Brittany had revenues peculiar to itself, which required it to accept the charges imposed as follows: the grand and the petit devoir, which affected liquid assets and their transfers, furnished two millions a year; then there were the sums derived from the fouage. There should be scarcely any doubt of the importance of the fouage in our history; it was to the French Revolution what stamp duty was to the revolution in the United States.
Fouage (census pro singulis FOCIS exactus: a tax imposed on every home) was a feudal rent, a kind of tallage, imposed on the common people for every hearth. By gradual increases in the fouage, the province’s debt was paid. In time of war, expenditure amounted to more than seven millions from one session to another, the major source of income. The idea of creating financial capital derived from fouage was conceived and instituted as a rent benefiting the levier of fouage: whereas fouage had actually never been more than a loan. The injustice (though a lawful injustice, in terms of royal custom) was in allowing it to fall only on commoners’ property. The townships never ceased complaining; the nobility, clinging less to their money than to their privileges would not allow discussion of any charge which might make them taxable. Such were the issues, when the fiery Breton States met in the month of December 1788.

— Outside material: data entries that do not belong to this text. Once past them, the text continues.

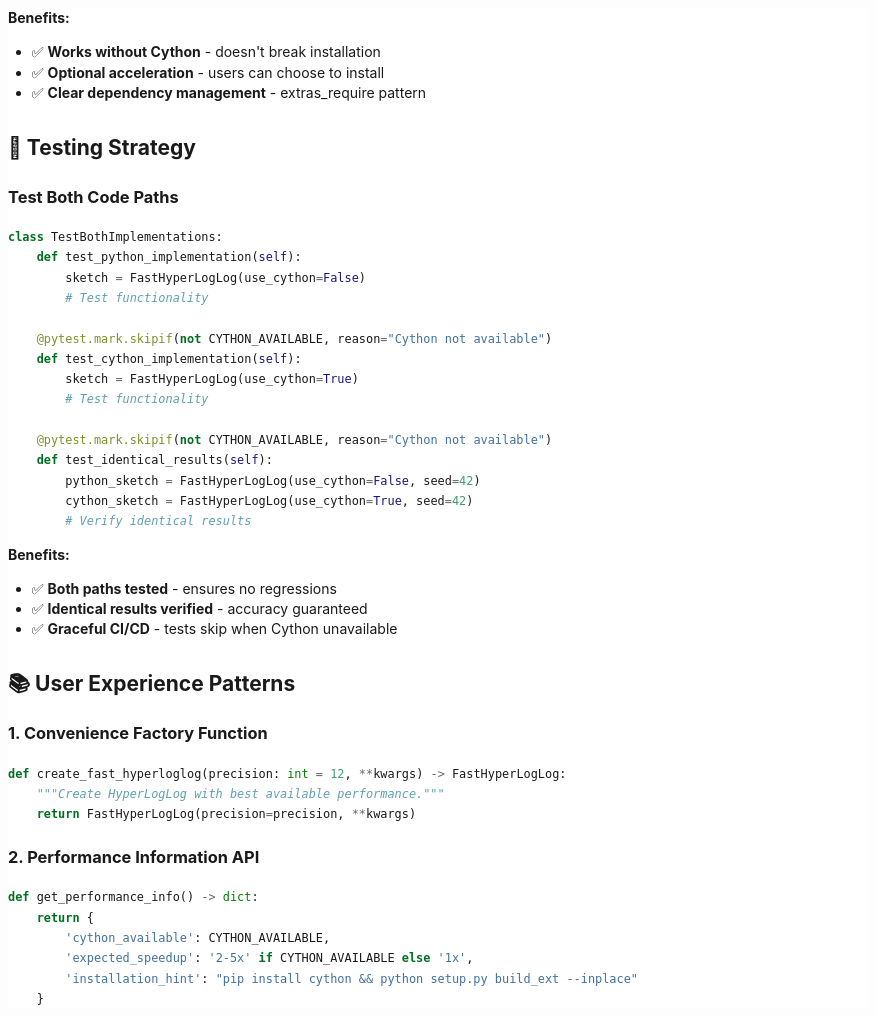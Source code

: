 
**Benefits:**
- ✅ **Works without Cython** - doesn't break installation
- ✅ **Optional acceleration** - users can choose to install
- ✅ **Clear dependency management** - extras_require pattern

## 🧪 **Testing Strategy**

### **Test Both Code Paths**

```python
class TestBothImplementations:
    def test_python_implementation(self):
        sketch = FastHyperLogLog(use_cython=False)
        # Test functionality
        
    @pytest.mark.skipif(not CYTHON_AVAILABLE, reason="Cython not available")
    def test_cython_implementation(self):
        sketch = FastHyperLogLog(use_cython=True)
        # Test functionality
        
    @pytest.mark.skipif(not CYTHON_AVAILABLE, reason="Cython not available")
    def test_identical_results(self):
        python_sketch = FastHyperLogLog(use_cython=False, seed=42)
        cython_sketch = FastHyperLogLog(use_cython=True, seed=42)
        # Verify identical results
```

**Benefits:**
- ✅ **Both paths tested** - ensures no regressions
- ✅ **Identical results verified** - accuracy guaranteed
- ✅ **Graceful CI/CD** - tests skip when Cython unavailable

## 📚 **User Experience Patterns**

### **1. Convenience Factory Function**

```python
def create_fast_hyperloglog(precision: int = 12, **kwargs) -> FastHyperLogLog:
    """Create HyperLogLog with best available performance."""
    return FastHyperLogLog(precision=precision, **kwargs)
```

### **2. Performance Information API**

```python
def get_performance_info() -> dict:
    return {
        'cython_available': CYTHON_AVAILABLE,
        'expected_speedup': '2-5x' if CYTHON_AVAILABLE else '1x',
        'installation_hint': "pip install cython && python setup.py build_ext --inplace"
    }
```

Their minds were agitated then for various reasons: the Assembly of Notables, regional taxation, the corn trade, the impending session of the States-General and the affair of the necklace, the plenary Court and The Marriage of Figaro, the Grand Bailiwicks and Cagliostro and Mesmer, and a thousand other things, serious or futile, were objects of controversy in every family.
The Breton nobility, in its own right, was summoned to Rennes to protest against the establishment of the plenary Court. I went to this gathering: it was the first political meeting I attended. I was amazed and amused by the shouts I heard. They climbed on tables and chairs; they gesticulated, all spoke at once. The Marquis de Trémargat, ‘Peg-Leg’, spoke with the voice of Stentor: ‘Let us all go to the Commandant, Monsieur de Thiard’; and say to him: ‘The Breton nobility is at your door, demanding to speak with you: even the King would not refuse!’ At this stroke of eloquence cheers shook the rafters. He cried again: ‘Even the King would not refuse!’ The shouts and stamping redoubled. We went to see Monsieur the Comte de Thiard, a gentleman of the Court, erotic poet, a gentle and frivolous soul, mortally wearied by our noise; he looked at us as if we were hooting owls, wild boars, savage beasts; he burned with desire to quit our Armorica, and had no wish to refuse us entry into his hotel. Our orator told him what we desired, after which we drew up this declaration: ‘Let us declare those to be vile who would accept a place either in the new administration of justice, or the administration of the States, neither of which have been endorsed by the constitutional law of Brittany.’ Twelve gentlemen were chosen to carry this document to the King: on arrival in Paris they were imprisoned in the Bastille, from which they later emerged as heroes; they were received with laurel branches on their return. We wore coats with large mother-of-pearl buttons bordered with ermine, round which were inscribed in Latin this device: ‘Death before dishonour.’ We triumphed over the Court which all the world triumphed over and we fell with it into the same abyss.